Throughout the brief, YouTube frequently pointed to Viacom mistakenly identifying clips the company posted itself as infringing material.
“This case shows why Congress required particularized knowledge and put primary responsibility on copyright owners, not service providers, to seek out infringing activity,” the brief said.
“Not only is YouTube filled with non-infringing material of endless variety, but plaintiffs themselves complicated any infringement inquiry exponentially in the way they used YouTube to advance their business interests,” it continued.
Viacom sued YouTube in 2007, seeking more than $1 billion in damages for hosting 62,637 infringing clips.

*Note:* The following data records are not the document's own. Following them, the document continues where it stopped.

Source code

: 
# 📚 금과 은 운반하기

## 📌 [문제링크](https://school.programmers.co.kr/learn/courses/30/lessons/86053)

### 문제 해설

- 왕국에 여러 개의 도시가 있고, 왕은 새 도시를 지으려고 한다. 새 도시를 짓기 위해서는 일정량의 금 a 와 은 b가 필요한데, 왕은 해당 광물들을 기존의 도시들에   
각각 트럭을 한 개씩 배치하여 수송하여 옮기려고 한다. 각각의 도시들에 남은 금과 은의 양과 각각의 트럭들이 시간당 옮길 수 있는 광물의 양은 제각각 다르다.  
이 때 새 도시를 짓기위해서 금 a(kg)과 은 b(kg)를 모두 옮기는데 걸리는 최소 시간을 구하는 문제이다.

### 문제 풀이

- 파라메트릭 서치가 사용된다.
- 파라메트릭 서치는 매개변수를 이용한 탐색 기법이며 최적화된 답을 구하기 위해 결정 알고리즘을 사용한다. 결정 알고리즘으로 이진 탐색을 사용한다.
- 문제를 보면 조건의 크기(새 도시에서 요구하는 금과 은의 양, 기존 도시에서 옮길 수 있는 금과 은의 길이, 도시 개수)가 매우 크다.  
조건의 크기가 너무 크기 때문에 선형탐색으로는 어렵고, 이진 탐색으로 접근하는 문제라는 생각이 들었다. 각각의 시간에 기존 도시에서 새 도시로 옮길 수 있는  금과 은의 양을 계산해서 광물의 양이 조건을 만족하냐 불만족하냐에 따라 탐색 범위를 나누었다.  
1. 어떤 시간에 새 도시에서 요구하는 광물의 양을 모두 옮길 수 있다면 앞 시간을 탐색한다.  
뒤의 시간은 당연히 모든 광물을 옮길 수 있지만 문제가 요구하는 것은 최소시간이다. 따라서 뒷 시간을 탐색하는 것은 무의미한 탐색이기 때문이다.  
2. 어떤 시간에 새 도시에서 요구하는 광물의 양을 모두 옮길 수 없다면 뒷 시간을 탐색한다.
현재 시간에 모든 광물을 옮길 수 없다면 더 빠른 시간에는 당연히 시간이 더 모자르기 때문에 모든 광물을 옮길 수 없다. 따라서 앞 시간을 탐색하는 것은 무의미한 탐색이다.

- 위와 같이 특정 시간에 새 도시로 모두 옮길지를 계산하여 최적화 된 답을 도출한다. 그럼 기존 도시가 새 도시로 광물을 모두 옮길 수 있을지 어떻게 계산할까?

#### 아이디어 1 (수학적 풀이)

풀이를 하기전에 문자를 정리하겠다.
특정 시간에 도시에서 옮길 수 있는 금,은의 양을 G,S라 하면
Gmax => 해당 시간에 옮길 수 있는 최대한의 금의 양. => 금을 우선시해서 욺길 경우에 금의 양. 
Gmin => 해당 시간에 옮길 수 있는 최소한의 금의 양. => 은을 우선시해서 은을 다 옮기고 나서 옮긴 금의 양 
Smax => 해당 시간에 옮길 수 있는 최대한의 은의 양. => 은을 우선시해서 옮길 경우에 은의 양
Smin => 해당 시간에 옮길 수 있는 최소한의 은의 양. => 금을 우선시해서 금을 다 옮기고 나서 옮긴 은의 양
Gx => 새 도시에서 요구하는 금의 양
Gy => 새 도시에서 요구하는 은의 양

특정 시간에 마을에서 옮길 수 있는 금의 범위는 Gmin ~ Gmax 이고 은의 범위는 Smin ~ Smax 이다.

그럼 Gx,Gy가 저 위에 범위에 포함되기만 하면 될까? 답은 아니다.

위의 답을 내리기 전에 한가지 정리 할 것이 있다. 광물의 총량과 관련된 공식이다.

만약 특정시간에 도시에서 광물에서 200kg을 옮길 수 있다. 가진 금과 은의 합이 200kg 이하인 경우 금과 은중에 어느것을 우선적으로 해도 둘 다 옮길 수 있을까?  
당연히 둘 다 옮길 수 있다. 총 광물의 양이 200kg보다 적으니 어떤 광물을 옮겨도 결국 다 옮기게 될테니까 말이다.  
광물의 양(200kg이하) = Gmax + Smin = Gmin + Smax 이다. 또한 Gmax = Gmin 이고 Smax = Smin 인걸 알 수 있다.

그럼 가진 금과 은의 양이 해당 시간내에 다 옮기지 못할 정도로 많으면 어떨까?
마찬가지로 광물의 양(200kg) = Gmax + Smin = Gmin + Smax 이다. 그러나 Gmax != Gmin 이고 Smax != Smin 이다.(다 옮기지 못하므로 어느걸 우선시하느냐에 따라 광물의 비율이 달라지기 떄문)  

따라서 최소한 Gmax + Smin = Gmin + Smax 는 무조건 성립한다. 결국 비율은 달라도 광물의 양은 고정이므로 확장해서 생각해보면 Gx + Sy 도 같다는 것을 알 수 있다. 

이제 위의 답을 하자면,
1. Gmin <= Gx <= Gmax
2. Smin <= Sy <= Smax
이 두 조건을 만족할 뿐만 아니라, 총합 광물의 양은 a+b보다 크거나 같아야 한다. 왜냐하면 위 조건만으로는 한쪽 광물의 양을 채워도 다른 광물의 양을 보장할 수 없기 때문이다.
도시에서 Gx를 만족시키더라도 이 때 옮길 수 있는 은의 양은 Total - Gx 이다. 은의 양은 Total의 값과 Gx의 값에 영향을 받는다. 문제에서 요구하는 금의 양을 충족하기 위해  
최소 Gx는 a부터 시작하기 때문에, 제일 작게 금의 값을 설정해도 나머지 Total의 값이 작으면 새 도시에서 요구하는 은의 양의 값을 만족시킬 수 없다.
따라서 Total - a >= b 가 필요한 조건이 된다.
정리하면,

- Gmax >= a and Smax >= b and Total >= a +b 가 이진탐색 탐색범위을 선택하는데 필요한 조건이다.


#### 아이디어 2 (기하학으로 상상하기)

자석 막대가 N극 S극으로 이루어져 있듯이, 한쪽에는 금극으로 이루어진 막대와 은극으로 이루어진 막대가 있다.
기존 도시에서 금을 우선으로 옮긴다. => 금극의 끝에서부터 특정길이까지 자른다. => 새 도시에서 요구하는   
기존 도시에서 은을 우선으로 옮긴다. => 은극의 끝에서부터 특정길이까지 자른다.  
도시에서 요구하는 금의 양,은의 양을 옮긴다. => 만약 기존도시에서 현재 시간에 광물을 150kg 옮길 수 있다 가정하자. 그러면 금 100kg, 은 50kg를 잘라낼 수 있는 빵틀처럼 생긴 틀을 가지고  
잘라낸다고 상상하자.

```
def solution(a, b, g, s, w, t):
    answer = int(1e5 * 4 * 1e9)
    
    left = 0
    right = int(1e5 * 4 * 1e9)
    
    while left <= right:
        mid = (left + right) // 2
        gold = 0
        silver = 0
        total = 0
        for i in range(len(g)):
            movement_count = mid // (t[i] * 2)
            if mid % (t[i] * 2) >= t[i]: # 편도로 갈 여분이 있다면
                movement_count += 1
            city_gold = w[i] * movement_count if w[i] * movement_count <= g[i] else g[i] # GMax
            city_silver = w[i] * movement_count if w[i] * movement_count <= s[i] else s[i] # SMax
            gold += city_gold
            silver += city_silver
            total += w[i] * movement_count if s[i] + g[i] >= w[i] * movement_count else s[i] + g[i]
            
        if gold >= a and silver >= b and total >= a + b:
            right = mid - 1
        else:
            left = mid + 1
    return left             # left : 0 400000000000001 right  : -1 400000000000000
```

The US District Court for the Southern District of New York ruled in favour of YouTube last year. The court held that YouTube met the requirements for protection under the safe harbor provision of the Digital Millennium Copyright Act (DMCA).
In his decision, Judge Louis Stanton said that “mere knowledge” of prevalence of infringing activity on a service provider’s site was not enough to preclude DMCA protection.
Viacom filed an appeal in December. The case will be heard by the Court of Appeals for the Second Circuit.
In its brief, the video sharing site said it removed materials with “red flags” once notified of specific infringement.
“Lacking particularized knowledge of the alleged infringements, YouTube was obligated to remove plaintiffs’ clips-in-suit only in response to DMCA notices, and it is undisputed that YouTube did so,” the brief said.
Further, YouTube argued the DMCA does not require YouTube to review “hundreds of millions of clips” to identify which is unauthorised or infringing.
“Both as a legal and a practical matter, the methods plaintiffs say were available to YouTube to forestall the alleged infringing activity (keyword searching, community flagging, Audible Magic fingerprinting) cannot give a service provider ‘control’ within the meaning of the statute,” the brief said.
“That is underscored by plaintiffs’ recurring difficulties, even in this litigation, in distinguishing authorized from unauthorized postings for their own material on YouTube.”
Viacom, by using Grokster in making inducement claims against YouTube, seeks “to dilute the Supreme Court’s strict standard for inducement liability and ignore the undisputed evidence that YouTube is not the kind of pirate service – one that takes active steps with the purpose of encouraging infringement – described in Grokster,” the brief said.
The National Venture Capital Association, eBay and Anaheim Ballet are among the 13 amicus briefs in support of YouTube. Eleven, including ones from BMI and Microsoft, have been filed in support of Viacom.